Records drawn from a dataset:

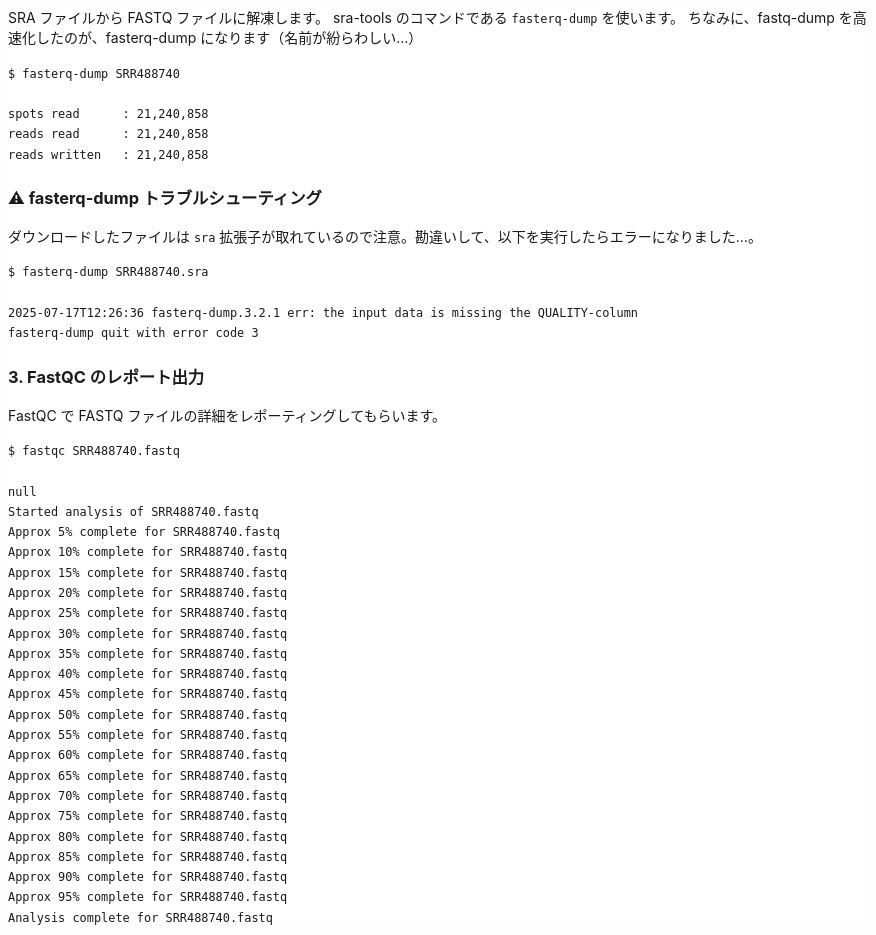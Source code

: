 SRA ファイルから FASTQ ファイルに解凍します。
sra-tools のコマンドである `fasterq-dump` を使います。
ちなみに、fastq-dump を高速化したのが、fasterq-dump になります（名前が紛らわしい…）

```bash
$ fasterq-dump SRR488740

spots read      : 21,240,858
reads read      : 21,240,858
reads written   : 21,240,858
```

### ⚠️ fasterq-dump トラブルシューティング

ダウンロードしたファイルは `sra` 拡張子が取れているので注意。勘違いして、以下を実行したらエラーになりました…。

```bash
$ fasterq-dump SRR488740.sra

2025-07-17T12:26:36 fasterq-dump.3.2.1 err: the input data is missing the QUALITY-column
fasterq-dump quit with error code 3
```

### 3. FastQC のレポート出力

FastQC で FASTQ ファイルの詳細をレポーティングしてもらいます。

```bash
$ fastqc SRR488740.fastq

null
Started analysis of SRR488740.fastq
Approx 5% complete for SRR488740.fastq
Approx 10% complete for SRR488740.fastq
Approx 15% complete for SRR488740.fastq
Approx 20% complete for SRR488740.fastq
Approx 25% complete for SRR488740.fastq
Approx 30% complete for SRR488740.fastq
Approx 35% complete for SRR488740.fastq
Approx 40% complete for SRR488740.fastq
Approx 45% complete for SRR488740.fastq
Approx 50% complete for SRR488740.fastq
Approx 55% complete for SRR488740.fastq
Approx 60% complete for SRR488740.fastq
Approx 65% complete for SRR488740.fastq
Approx 70% complete for SRR488740.fastq
Approx 75% complete for SRR488740.fastq
Approx 80% complete for SRR488740.fastq
Approx 85% complete for SRR488740.fastq
Approx 90% complete for SRR488740.fastq
Approx 95% complete for SRR488740.fastq
Analysis complete for SRR488740.fastq
```
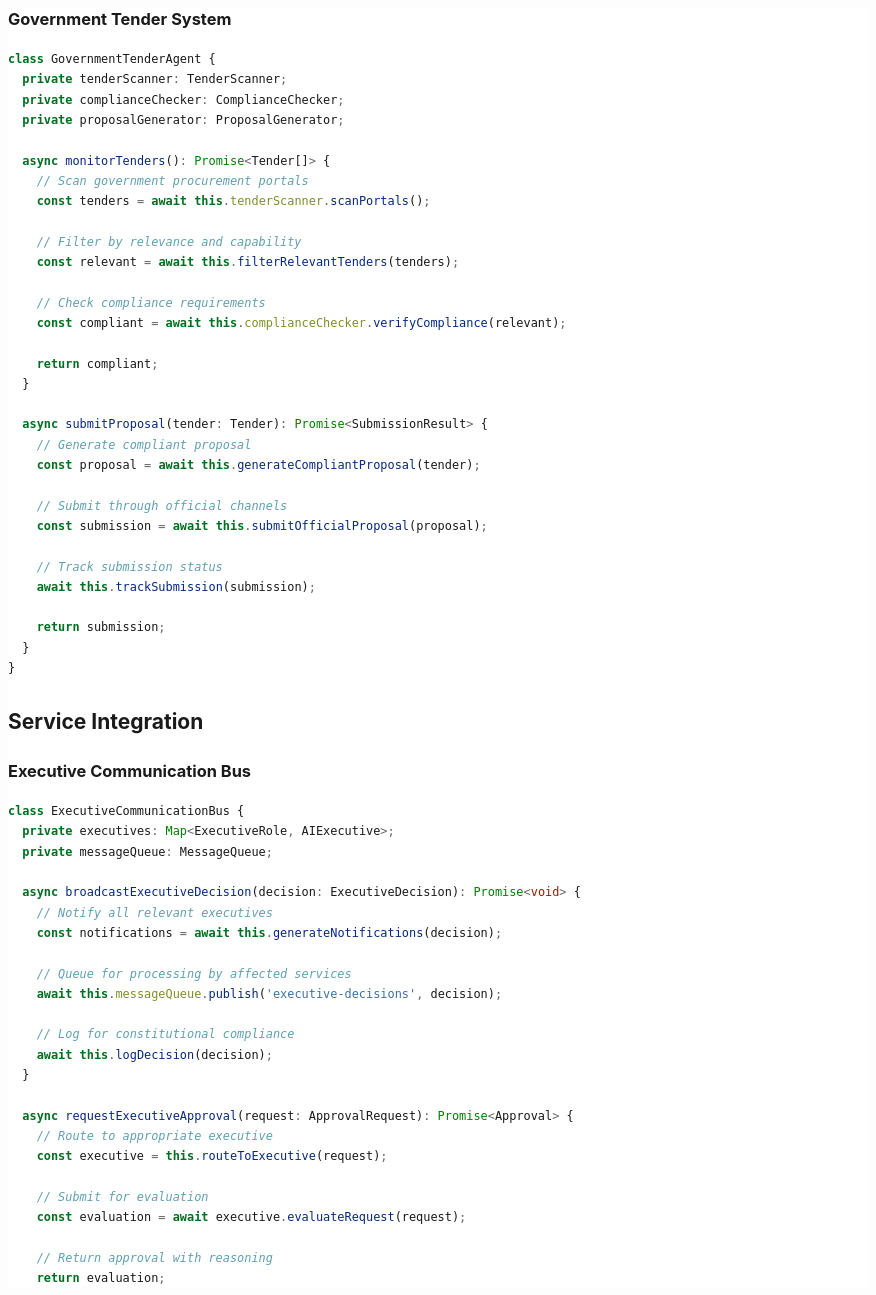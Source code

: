 ### Government Tender System
```typescript
class GovernmentTenderAgent {
  private tenderScanner: TenderScanner;
  private complianceChecker: ComplianceChecker;
  private proposalGenerator: ProposalGenerator;

  async monitorTenders(): Promise<Tender[]> {
    // Scan government procurement portals
    const tenders = await this.tenderScanner.scanPortals();

    // Filter by relevance and capability
    const relevant = await this.filterRelevantTenders(tenders);

    // Check compliance requirements
    const compliant = await this.complianceChecker.verifyCompliance(relevant);

    return compliant;
  }

  async submitProposal(tender: Tender): Promise<SubmissionResult> {
    // Generate compliant proposal
    const proposal = await this.generateCompliantProposal(tender);

    // Submit through official channels
    const submission = await this.submitOfficialProposal(proposal);

    // Track submission status
    await this.trackSubmission(submission);

    return submission;
  }
}
```

## Service Integration

### Executive Communication Bus
```typescript
class ExecutiveCommunicationBus {
  private executives: Map<ExecutiveRole, AIExecutive>;
  private messageQueue: MessageQueue;

  async broadcastExecutiveDecision(decision: ExecutiveDecision): Promise<void> {
    // Notify all relevant executives
    const notifications = await this.generateNotifications(decision);

    // Queue for processing by affected services
    await this.messageQueue.publish('executive-decisions', decision);

    // Log for constitutional compliance
    await this.logDecision(decision);
  }

  async requestExecutiveApproval(request: ApprovalRequest): Promise<Approval> {
    // Route to appropriate executive
    const executive = this.routeToExecutive(request);

    // Submit for evaluation
    const evaluation = await executive.evaluateRequest(request);

    // Return approval with reasoning
    return evaluation;
```
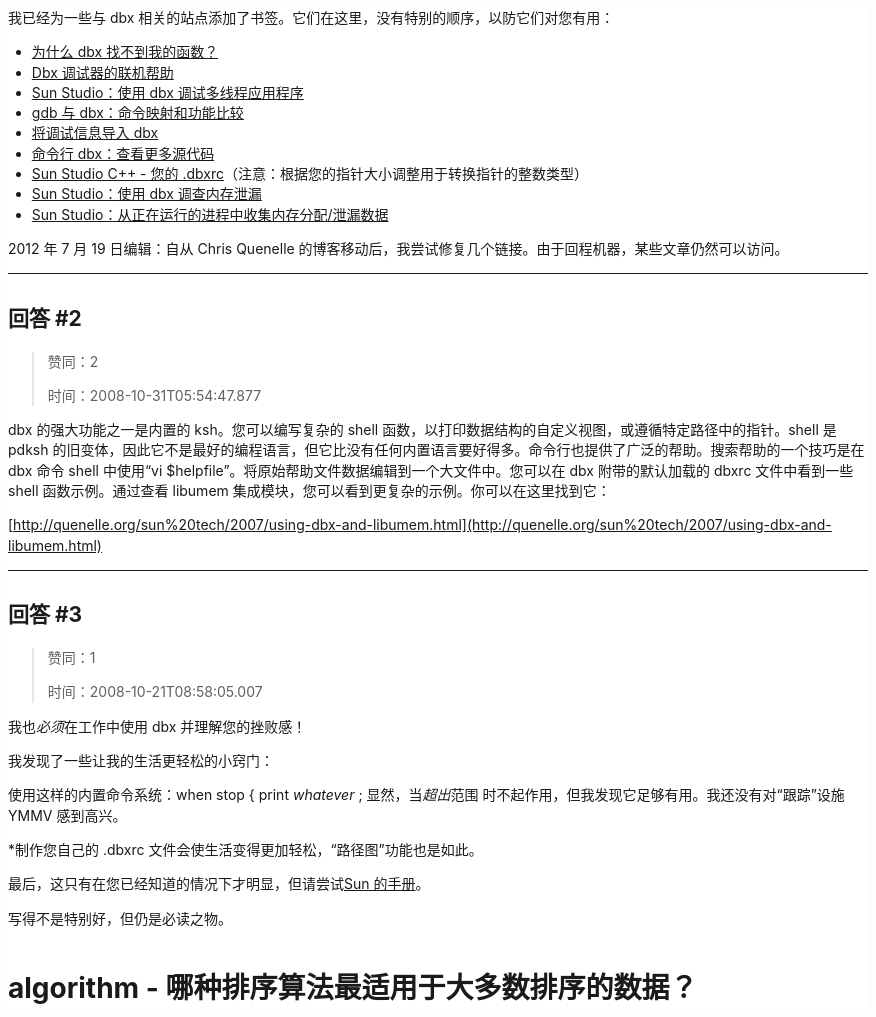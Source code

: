 我已经为一些与 dbx 相关的站点添加了书签。它们在这里，没有特别的顺序，以防它们对您有用：

*   [为什么 dbx 找不到我的函数？](http://developers.sun.com/solaris/articles/dbxerr.html)
*   [Dbx 调试器的联机帮助](http://blogs.oracle.com/quenelle/resource/dbxhelp.html)
*   [Sun Studio：使用 dbx 调试多线程应用程序](http://technopark02.blogspot.com/2005/12/sun-studio-debugging-multi-threaded.html)
*   [gdb 与 dbx：命令映射和功能比较](https://blogs.oracle.com/quenelle/entry/dbx_versus_gdb)
*   [将调试信息导入 dbx](http://quenelle.org/unix/2005/importing-debug-information-into-dbx/)
*   [命令行 dbx：查看更多源代码](http://blogs.oracle.com/quenelle/entry/command_line_dbx_see_more)
*   [Sun Studio C++ - 您的 .dbxrc](http://forums.sun.com/thread.jspa?threadID=5070229&messageID=9258271)（注意：根据您的指针大小调整用于转换指针的整数类型）
*   [Sun Studio：使用 dbx 调查内存泄漏](http://technopark02.blogspot.com/2005/10/sun-studio-investigating-memory-leaks.html)
*   [Sun Studio：从正在运行的进程中收集内存分配/泄漏数据](http://technopark02.blogspot.com/2005/11/sun-studio-gathering-memory.html)

2012 年 7 月 19 日编辑：自从 Chris Quenelle 的博客移动后，我尝试修复几个链接。由于回程机器，某些文章仍然可以访问。

* * *

## 回答 #2

> 赞同：2
> 
> 时间：2008-10-31T05:54:47.877

dbx 的强大功能之一是内置的 ksh。您可以编写复杂的 shell 函数，以打印数据结构的自定义视图，或遵循特定路径中的指针。shell 是 pdksh 的旧变体，因此它不是最好的编程语言，但它比没有任何内置语言要好得多。命令行也提供了广泛的帮助。搜索帮助的一个技巧是在 dbx 命令 shell 中使用“vi $helpfile”。将原始帮助文件数据编辑到一个大文件中。您可以在 dbx 附带的默认加载的 dbxrc 文件中看到一些 shell 函数示例。通过查看 libumem 集成模块，您可以看到更复杂的示例。你可以在这里找到它：

[http://quenelle.org/sun%20tech/2007/using-dbx-and-libumem.html](http://quenelle.org/sun%20tech/2007/using-dbx-and-libumem.html)

* * *

## 回答 #3

> 赞同：1
> 
> 时间：2008-10-21T08:58:05.007

我也*必须*在工作中使用 dbx 并理解您的挫败感！

我发现了一些让我的生活更轻松的小窍门：

使用这样的内置命令系统：when stop { print *whatever* ; 显然，当*超出*范围
时不起作用，但我发现它足够有用。我还没有对“跟踪”设施 YMMV 感到高兴。

 *制作您自己的 .dbxrc 文件会使生活变得更加轻松，“路径图”功能也是如此。

最后，这只有在您已经知道的情况下才明显，但请尝试[Sun 的手册](http://docs.oracle.com/cd/E19422-01/819-3683/)。

写得不是特别好，但仍是必读之物。

# algorithm - 哪种排序算法最适用于大多数排序的数据？
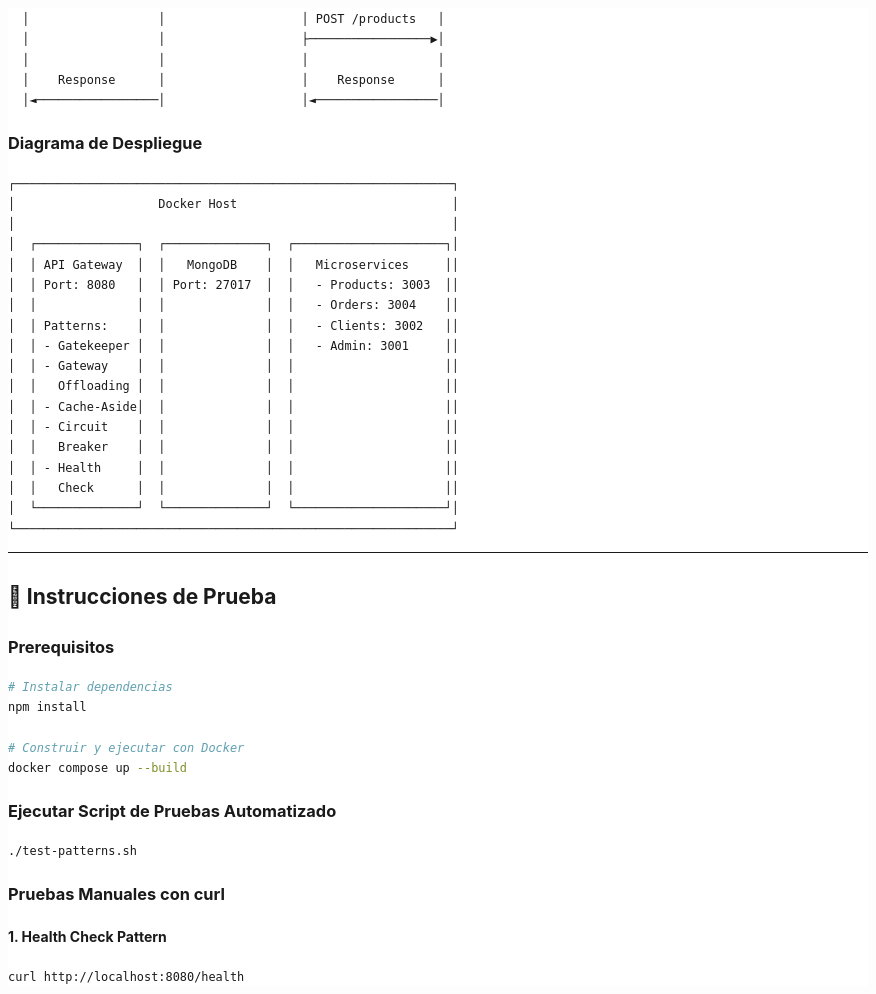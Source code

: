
 ```
  │                  │                   │ POST /products   │
  │                  │                   ├─────────────────▶│
  │                  │                   │                  │
  │    Response      │                   │    Response      │
  │◄─────────────────│                   │◄─────────────────│
```

### Diagrama de Despliegue

```
┌─────────────────────────────────────────────────────────────┐
│                    Docker Host                              │
│                                                             │
│  ┌──────────────┐  ┌──────────────┐  ┌─────────────────────┐│
│  │ API Gateway  │  │   MongoDB    │  │   Microservices     ││
│  │ Port: 8080   │  │ Port: 27017  │  │   - Products: 3003  ││
│  │              │  │              │  │   - Orders: 3004    ││
│  │ Patterns:    │  │              │  │   - Clients: 3002   ││
│  │ - Gatekeeper │  │              │  │   - Admin: 3001     ││
│  │ - Gateway    │  │              │  │                     ││
│  │   Offloading │  │              │  │                     ││
│  │ - Cache-Aside│  │              │  │                     ││
│  │ - Circuit    │  │              │  │                     ││
│  │   Breaker    │  │              │  │                     ││
│  │ - Health     │  │              │  │                     ││
│  │   Check      │  │              │  │                     ││
│  └──────────────┘  └──────────────┘  └─────────────────────┘│
└─────────────────────────────────────────────────────────────┘
```

---

## 🧪 Instrucciones de Prueba

### Prerequisitos
```bash
# Instalar dependencias
npm install

# Construir y ejecutar con Docker
docker compose up --build
```

### Ejecutar Script de Pruebas Automatizado
```bash
./test-patterns.sh
```

### Pruebas Manuales con curl

#### 1. Health Check Pattern
```bash
curl http://localhost:8080/health
```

PROBLEM REQUIREMENTS → Across the records above, tally the lines that contain "relevant" and give the result as a number alone.

ANSWER FOR THIS EXERCISE → 3